At present, there are no published head-to-head comparison studies between linagliptin and sitagliptin. Although this trial was not designed or sufficiently powered to compare the efficacy of these two drugs, exploratory analyses indicated no clinically or statistically significant differences in the efficacy of these two drugs, in terms of changes in 24-h WMG and intact GLP-1, or secondary endpoints, including FPG and glucose AUEC0–3h, after 28 days of treatment. This finding is consistent with the authors’ observation of a similar extent of DPP-4 inhibition by both linagliptin and sitagliptin. It is also consistent with current understanding of the mode of action of these two drugs, which, as a result of DPP-4 inhibition, produce sustained increases in GLP-1 levels, resulting in a lowering of plasma glucose levels.

The safety findings in this study indicate that linagliptin 5 mg once daily was well tolerated, with an adverse event rate that was not higher than that observed with placebo. Overall, linagliptin and sitagliptin showed similar efficacy and tolerability.

Conclusion

In summary, the findings of this study show that linagliptin has a rapid onset of action in patients with T2DM, producing potent inhibition of DPP-4. This results in immediate and sustained increases in both intact GLP-1 and GIP. Most importantly, it results in statistically significant and clinically meaningful improvements in glycemic control that are similar to those previously reported for other DPP-4 inhibitors administered for a 4-week treatment period.
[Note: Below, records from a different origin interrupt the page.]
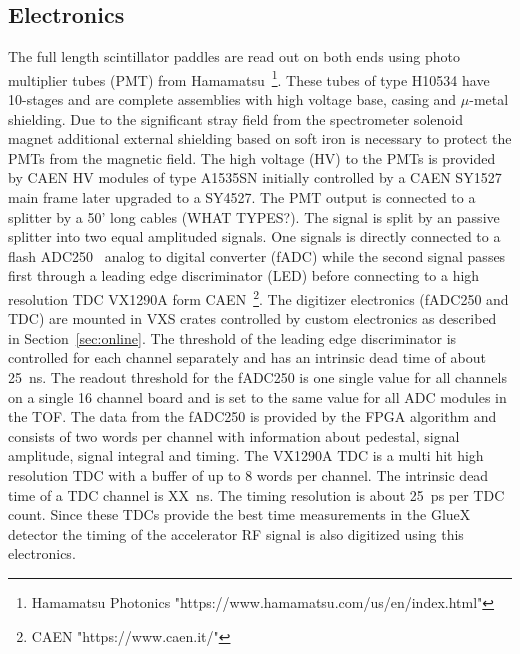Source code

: \subsection{Electronics \label{sec:scelectronics}}
The full length scintillator paddles are read out on both ends using photo multiplier tubes (PMT) from Hamamatsu~\footnote{Hamamatsu Photonics "https://www.hamamatsu.com/us/en/index.html"}. These tubes of type H10534 have 10-stages and are complete assemblies with high voltage base, casing and $\mu$-metal shielding. Due to the significant stray field from the spectrometer solenoid magnet additional external
shielding based on soft iron is necessary to protect the PMTs from the magnetic field.
The high voltage (HV) to the PMTs is provided by CAEN HV modules of type A1535SN initially controlled by a CAEN SY1527 main frame
later upgraded to a SY4527.
The PMT output is connected to a splitter by a 50' long cables (WHAT TYPES?). The signal is split by
an passive splitter into two equal amplituded signals. One signals is directly connected to a flash ADC250~\cite{Dong:2007}
analog to digital converter (fADC) while the second signal passes first through a leading edge discriminator (LED) before connecting to 
a high resolution TDC VX1290A form CAEN~\footnote{CAEN "https://www.caen.it/"}. The digitizer electronics (fADC250 and TDC) are mounted
in VXS crates controlled by custom electronics as described in Section~\ref{sec:online}.
The threshold of the leading edge discriminator is controlled for each channel separately and has an intrinsic
dead time of about 25~ns.
The readout threshold for
the fADC250 is one single value for all channels on a single 16 channel board and is set to the same value for
all ADC modules in the TOF. The data from the fADC250 is provided by the FPGA algorithm and consists
of two words per channel with information about pedestal, signal amplitude, signal integral and timing.
The VX1290A TDC is a multi hit high resolution TDC with a buffer of 
up to 8 words per channel. The intrinsic dead time of a TDC channel is XX~ns. The timing resolution is about 25~ps per TDC count.
Since these TDCs provide the best time measurements in the GlueX detector the timing of the accelerator RF signal is also
digitized using this electronics.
Linagliptin treatment was well tolerated, did not cause hypoglycemia, and had an adverse event rate that was similar to both placebo and sitagliptin. Overall, linagliptin has shown similar efficacy and tolerability compared with other DPP-4 inhibitors. However, in contrast to other agents of its class, linagliptin is mainly eliminated unchanged via the bile and the gut, with little reliance on renal excretion; consequently, it does not require dose adjustment in patients with, or at risk of, declining renal function.